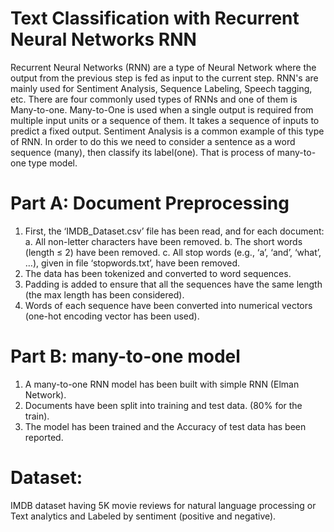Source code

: # Text Classification with Recurrent Neural Networks RNN

Recurrent Neural Networks (RNN) are a type of Neural Network where the output from the previous step is fed as input to the current step. RNN's are mainly used for Sentiment Analysis, Sequence Labeling, Speech tagging, etc. There are four commonly used types of RNNs and one of them is Many-to-one. Many-to-One is used when a single output is required from multiple input units or a sequence of them. It takes a sequence of inputs to predict a fixed output. Sentiment Analysis is a common example of this type of RNN. In order to do this we need to consider a sentence as a word sequence (many), then classify its label(one). That is process of many-to-one type model.

# Part A: Document Preprocessing
1. First, the ‘IMDB_Dataset.csv’ file has been read, and for each document:
    a.  All non-letter characters have been removed.
    b. The short words (length ≤ 2) have been removed.
    c. All stop words (e.g., ‘a’, ‘and’, ‘what’, …), given in file ‘stopwords.txt’, have been removed.
2. The data has been tokenized and converted to word sequences.
3. Padding is added to ensure that all the sequences have the same length (the max length has been considered).
4. Words of each sequence have been converted into numerical vectors (one-hot encoding vector has been used). 

# Part B: many-to-one model
1. A many-to-one RNN model has been built with simple RNN (Elman Network).
2.  Documents have been split into training and test data. (80% for the train).
3. The model has been trained and the Accuracy of test data has been reported.

# Dataset:
IMDB dataset having 5K movie reviews for natural language processing or
Text analytics and Labeled by sentiment (positive and negative).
***
■ **Task objective**: Set down each line of the material exactly and skip every image.

■ **Response to the exercise**:
Source code

: # Text Classification with Recurrent Neural Networks RNN

Recurrent Neural Networks (RNN) are a type of Neural Network where the output from the previous step is fed as input to the current step. RNN's are mainly used for Sentiment Analysis, Sequence Labeling, Speech tagging, etc. There are four commonly used types of RNNs and one of them is Many-to-one. Many-to-One is used when a single output is required from multiple input units or a sequence of them. It takes a sequence of inputs to predict a fixed output. Sentiment Analysis is a common example of this type of RNN. In order to do this we need to consider a sentence as a word sequence (many), then classify its label(one). That is process of many-to-one type model.

# Part A: Document Preprocessing
1. First, the ‘IMDB_Dataset.csv’ file has been read, and for each document:
    a.  All non-letter characters have been removed.
    b. The short words (length ≤ 2) have been removed.
    c. All stop words (e.g., ‘a’, ‘and’, ‘what’, …), given in file ‘stopwords.txt’, have been removed.
2. The data has been tokenized and converted to word sequences.
3. Padding is added to ensure that all the sequences have the same length (the max length has been considered).
4. Words of each sequence have been converted into numerical vectors (one-hot encoding vector has been used). 

# Part B: many-to-one model
1. A many-to-one RNN model has been built with simple RNN (Elman Network).
2.  Documents have been split into training and test data. (80% for the train).
3. The model has been trained and the Accuracy of test data has been reported.

# Dataset:
IMDB dataset having 5K movie reviews for natural language processing or
Text analytics and Labeled by sentiment (positive and negative).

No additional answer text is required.